Collected data entries
◇ ◇ ◇

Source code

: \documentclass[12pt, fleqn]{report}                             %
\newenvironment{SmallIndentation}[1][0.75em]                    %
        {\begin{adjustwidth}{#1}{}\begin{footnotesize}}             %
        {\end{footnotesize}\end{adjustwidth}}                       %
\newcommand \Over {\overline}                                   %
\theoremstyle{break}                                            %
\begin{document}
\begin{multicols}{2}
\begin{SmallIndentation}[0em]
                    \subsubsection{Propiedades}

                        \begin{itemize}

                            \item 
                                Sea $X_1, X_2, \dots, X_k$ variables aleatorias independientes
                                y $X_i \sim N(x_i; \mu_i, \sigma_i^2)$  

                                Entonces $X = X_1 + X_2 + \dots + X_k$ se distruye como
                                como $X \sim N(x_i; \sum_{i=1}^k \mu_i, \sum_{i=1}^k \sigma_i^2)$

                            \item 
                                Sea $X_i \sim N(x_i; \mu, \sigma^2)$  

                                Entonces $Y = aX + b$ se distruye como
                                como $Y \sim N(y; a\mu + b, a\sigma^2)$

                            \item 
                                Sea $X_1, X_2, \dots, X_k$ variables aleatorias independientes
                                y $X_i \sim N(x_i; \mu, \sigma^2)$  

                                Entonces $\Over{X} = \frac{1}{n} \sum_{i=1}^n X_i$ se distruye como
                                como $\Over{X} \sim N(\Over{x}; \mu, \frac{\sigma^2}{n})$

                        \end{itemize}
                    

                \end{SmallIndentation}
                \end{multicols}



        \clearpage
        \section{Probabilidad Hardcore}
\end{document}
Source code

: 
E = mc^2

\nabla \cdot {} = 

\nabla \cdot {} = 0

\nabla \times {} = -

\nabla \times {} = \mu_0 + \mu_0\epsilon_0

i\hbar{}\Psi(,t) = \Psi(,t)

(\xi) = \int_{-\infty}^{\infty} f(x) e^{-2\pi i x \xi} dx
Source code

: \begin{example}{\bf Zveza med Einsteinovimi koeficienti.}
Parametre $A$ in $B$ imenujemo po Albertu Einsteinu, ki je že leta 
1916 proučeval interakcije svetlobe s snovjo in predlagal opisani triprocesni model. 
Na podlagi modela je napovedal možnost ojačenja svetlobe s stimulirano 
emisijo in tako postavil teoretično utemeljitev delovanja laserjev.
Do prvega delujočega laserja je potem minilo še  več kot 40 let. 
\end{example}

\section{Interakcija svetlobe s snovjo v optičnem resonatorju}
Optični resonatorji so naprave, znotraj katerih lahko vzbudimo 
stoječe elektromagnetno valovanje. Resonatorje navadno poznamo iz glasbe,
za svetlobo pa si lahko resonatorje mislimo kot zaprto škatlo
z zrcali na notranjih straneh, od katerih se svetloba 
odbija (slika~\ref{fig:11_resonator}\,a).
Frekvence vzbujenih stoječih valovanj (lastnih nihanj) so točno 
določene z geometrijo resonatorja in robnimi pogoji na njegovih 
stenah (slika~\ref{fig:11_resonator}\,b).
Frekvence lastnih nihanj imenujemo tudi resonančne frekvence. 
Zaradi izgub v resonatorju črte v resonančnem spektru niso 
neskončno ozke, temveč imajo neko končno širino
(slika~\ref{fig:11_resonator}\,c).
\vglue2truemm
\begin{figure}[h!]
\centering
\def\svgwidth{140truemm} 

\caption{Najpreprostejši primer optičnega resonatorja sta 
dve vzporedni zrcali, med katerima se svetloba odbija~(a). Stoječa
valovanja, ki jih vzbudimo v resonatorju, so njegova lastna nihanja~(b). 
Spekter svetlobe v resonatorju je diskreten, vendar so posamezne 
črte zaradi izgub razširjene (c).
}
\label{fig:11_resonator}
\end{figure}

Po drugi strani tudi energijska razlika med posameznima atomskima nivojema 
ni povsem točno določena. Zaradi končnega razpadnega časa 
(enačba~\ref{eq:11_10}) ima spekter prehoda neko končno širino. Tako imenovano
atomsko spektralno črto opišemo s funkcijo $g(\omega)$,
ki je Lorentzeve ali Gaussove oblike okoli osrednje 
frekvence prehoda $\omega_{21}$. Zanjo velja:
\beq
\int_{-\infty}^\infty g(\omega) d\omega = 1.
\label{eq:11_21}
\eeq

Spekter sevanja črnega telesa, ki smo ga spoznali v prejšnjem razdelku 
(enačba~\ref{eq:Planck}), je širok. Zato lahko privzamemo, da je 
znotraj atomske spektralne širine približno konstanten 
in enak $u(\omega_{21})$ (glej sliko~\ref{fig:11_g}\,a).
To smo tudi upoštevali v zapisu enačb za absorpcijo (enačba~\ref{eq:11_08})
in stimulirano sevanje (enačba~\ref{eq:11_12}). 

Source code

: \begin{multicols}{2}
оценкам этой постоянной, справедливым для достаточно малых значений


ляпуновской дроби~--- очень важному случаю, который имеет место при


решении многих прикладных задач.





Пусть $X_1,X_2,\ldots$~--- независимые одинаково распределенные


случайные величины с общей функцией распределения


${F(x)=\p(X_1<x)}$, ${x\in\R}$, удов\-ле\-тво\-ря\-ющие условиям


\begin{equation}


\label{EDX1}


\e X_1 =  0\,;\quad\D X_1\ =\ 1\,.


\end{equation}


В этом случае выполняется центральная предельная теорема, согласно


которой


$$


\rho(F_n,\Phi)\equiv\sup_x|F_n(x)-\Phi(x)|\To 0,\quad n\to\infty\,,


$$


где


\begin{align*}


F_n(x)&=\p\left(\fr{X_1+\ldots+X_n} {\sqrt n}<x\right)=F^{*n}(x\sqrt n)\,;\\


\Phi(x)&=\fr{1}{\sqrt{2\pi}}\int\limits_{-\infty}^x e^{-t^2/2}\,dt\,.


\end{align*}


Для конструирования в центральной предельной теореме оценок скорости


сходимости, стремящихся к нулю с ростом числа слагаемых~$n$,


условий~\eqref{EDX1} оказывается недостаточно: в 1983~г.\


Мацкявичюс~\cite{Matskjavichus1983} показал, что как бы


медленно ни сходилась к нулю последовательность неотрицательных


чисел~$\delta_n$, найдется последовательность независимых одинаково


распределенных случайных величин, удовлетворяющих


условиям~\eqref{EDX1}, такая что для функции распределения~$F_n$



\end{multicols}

◇ ◇ ◇

YOUR ASSIGNMENT | Work out how many lines of the data include the word "условиям". Then write only that number.

ANSWER SPACE | 2